Candido Nume, che rosato ha il piede,
E di Venere l’astro in fronte porta,
Il bel Mattino sorridendo riede,
Del già propinquo Sol messaggio e scorta.
Fuggì dinanzi a lui Notte, che or siede
Sovra l’occidentale ultima porta,
Con man traendo a sè da tutto il cielo,
E in sè stesso piegando il fosco velo.
II.
E intorno a lei s’affollano battendo
Fantasmi e Larve le dipinte piume,
E gli Amori, che lagnansi fuggendo
Del sollecito troppo e chiaro lume.
Più non s’indugi: sovra il colle ascendo?
O in riva calerò del vicin fiume?
Scelgo la via, che monta, e movo in fretta,
Il Sole ad incontrar su quella vetta.
III.
Oh quali mi sent’io per le colline
Fresche fresche venir dolci aure in volto,
E ciò portar che accorte pellegrine
Tra gli odor più soavi hanno raccolto!
Pare che Voluttà l’aureo suo crine
Abbia testè disviluppato e sciolto,
E sparsa l’immortal fragranza intorno,
Ond’è superbo il giovinetto giorno.
IV.
Non Voluttà, che dal procace aspetto,
Dal sen nudo, e da gli occhi ebbrezza spira:
Ma quella, che lo sguardo in sè ristretto
O tiene, o a riguardar modesto il gira,
Cui tra bei veli appena il colmo petto,
Come Luna tra nube, uscir si mira,
E che sparse ha le man del fior più gai,
Che spesso odora, e non isfronda mai.
V.
Più non regna il Silenzio: ecco d’armenti,
D’augei cantori mille voci e mille,
Di carri cigolío, gridar di genti,
Onde i campi risuonano e le ville;
Mentre con iterati ondeggiamenti
Scoppian le mattutine aeree squille,
E gemer s’ode delle braccia nude
Sotto all’alterno martellar l’incude.
VI.
Par sia Natura, quando il ciel raggiorna.
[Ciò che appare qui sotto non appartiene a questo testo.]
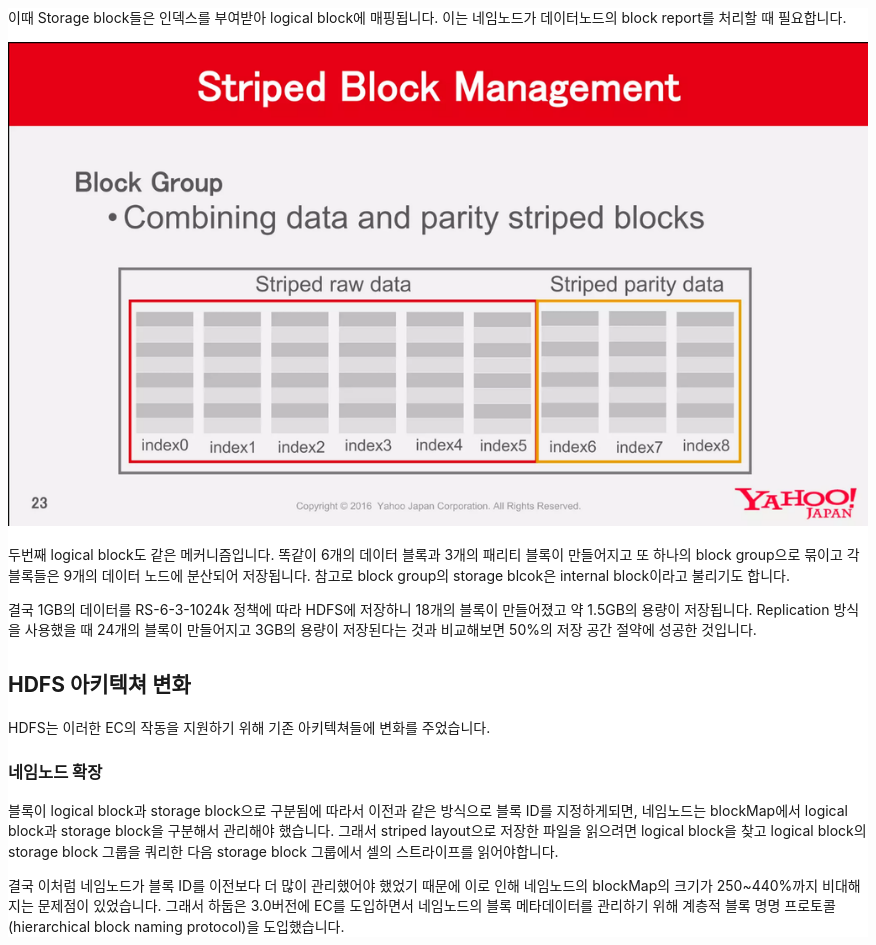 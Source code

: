 이때 Storage block들은 인덱스를 부여받아 logical block에 매핑됩니다. 이는 네임노드가 데이터노드의 block report를 처리할 때 필요합니다.

![hdfs3-8](/images/hdfs3-8.png)

두번째 logical block도 같은 메커니즘입니다. 똑같이 6개의 데이터 블록과 3개의 패리티 블록이 만들어지고 또 하나의 block group으로 묶이고 각 블록들은 9개의 데이터 노드에 분산되어 저장됩니다. 참고로 block group의 storage blcok은 internal block이라고 불리기도 합니다.

결국 1GB의 데이터를 RS-6-3-1024k 정책에 따라 HDFS에 저장하니 18개의 블록이 만들어졌고 약 1.5GB의 용량이 저장됩니다. Replication 방식을 사용했을 때 24개의 블록이 만들어지고 3GB의 용량이 저장된다는 것과 비교해보면 50%의 저장 공간 절약에 성공한 것입니다.

## HDFS 아키텍쳐 변화

HDFS는 이러한 EC의 작동을 지원하기 위해 기존 아키텍쳐들에 변화를 주었습니다.

### 네임노드 확장

블록이 logical block과 storage block으로 구분됨에 따라서 이전과 같은 방식으로 블록 ID를 지정하게되면, 네임노드는 blockMap에서 logical block과 storage block을 구분해서 관리해야 했습니다. 그래서 striped layout으로 저장한 파일을 읽으려면 logical block을 찾고 logical block의 storage block 그룹을 쿼리한 다음 storage block 그룹에서 셀의 스트라이프를 읽어야합니다.

결국 이처럼 네임노드가 블록 ID를 이전보다 더 많이 관리했어야 했었기 때문에 이로 인해 네임노드의 blockMap의 크기가 250~440%까지 비대해지는 문제점이 있었습니다. 그래서 하둡은 3.0버전에 EC를 도입하면서 네임노드의 블록 메타데이터를 관리하기 위해 계층적 블록 명명 프로토콜(hierarchical block naming protocol)을 도입했습니다.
Di mano allora del gran Mastro uscita,
O almen ci appar di tal freschezza adorna,
Che ben dirla un potria ringiovenita.
Ma oimè che splende alquanto, e più non torna
Il soave mattin di nostra vita.
Splende, e non torna più quella, che infiora
Gli anni prima dell’uom, sì dolce aurora.
VII.
D’alte speranze infiora e d’alte voglie,
D’aurati sogni, e di felici inganni.
Quella poi viene, che l’incanto scioglie,
Grave alla faccia, al portamento, ai panni,
Quella Filosofia, per cui l’uom coglie
Nuova felicità conforme agli anni,
E un ben, se certo più, meno vivace,
Una tranquilla, sì, ma fredda pace.
VIII.
Benchè ancor celi l’infiammata fronte
Il Sol dietro a quel giogo alto ed alpestro,
Pur su le nubi, che dell’orizzonte
Rosseggian qua e là nel sen cilestro,
Pur lo vegg’io del contrapposto monte
Su l’indorato vertice silvestro,
Pur... Ma ve’ ch’egli è sorto, e che dal polo
Scaccia ogni nube, ed imperar vuol solo.
IX.
Felice impero! Quanto bello ei luce,
E in che soave maestà serena!
Maestà di gentil Monarca o Duce,
Che l’occhio ammirator ferisce appena.
Come di un vivid’oro e d’una luce
Tremolante e azzurrina egli balena!
Poi la ristringe alquanto, e purga affatto,
Onde men grande, e più lucente è fatto.
X.
Io ti saluto e inchino, o di Natura
Custode, e ad occhio uman visibil Dio.
Che senza te fora la terra? oscura
Mole cadente nell’orror natio.
Questa de’ prati a me cara verzura,
Questi ombrosi passeggi a chi degg’io?
Chi Primavera di bei fior corona?
Chi di tante ricchezze orna Pomona?
XI.
Pur raro a te lo sguardo, e l’alma ingrata,
O Re del Mondo, il mortal basso intende.
Vive notturno, e in camera dorata,
Quasi a te in onta, mille faci accende:
Le cene allunga, e quando la rosata
Luce nel suoi bicchier fere e risplende,
Questa luce, che or me di gioja ingombra,
L’odia, e la fugge, e cerca il sonno, e l’ombra.
XII.
E pur quel caro a lui nettare acceso,
Che su i colmi bicchier gli ondeggia e gioca,
Ha da te quella grazia, e da te preso
Ha quel nobile ardir, di cui s’infoca.
Pur maturo da te quell’òr si è reso,
Che su le vesti sue divide, e loca,
E quel diamante, che polisce e intaglia,
La man ne ingemma, e gli occhi al vulgo abbaglia.
XIII.
Chè qual rosseggi, rimenando il Maggio,
Nella rosa, e biancheggi entro i ligustri,
Tu sei, che in loro imprigionando un raggio,
Il diamante e il rubin colori e illustri.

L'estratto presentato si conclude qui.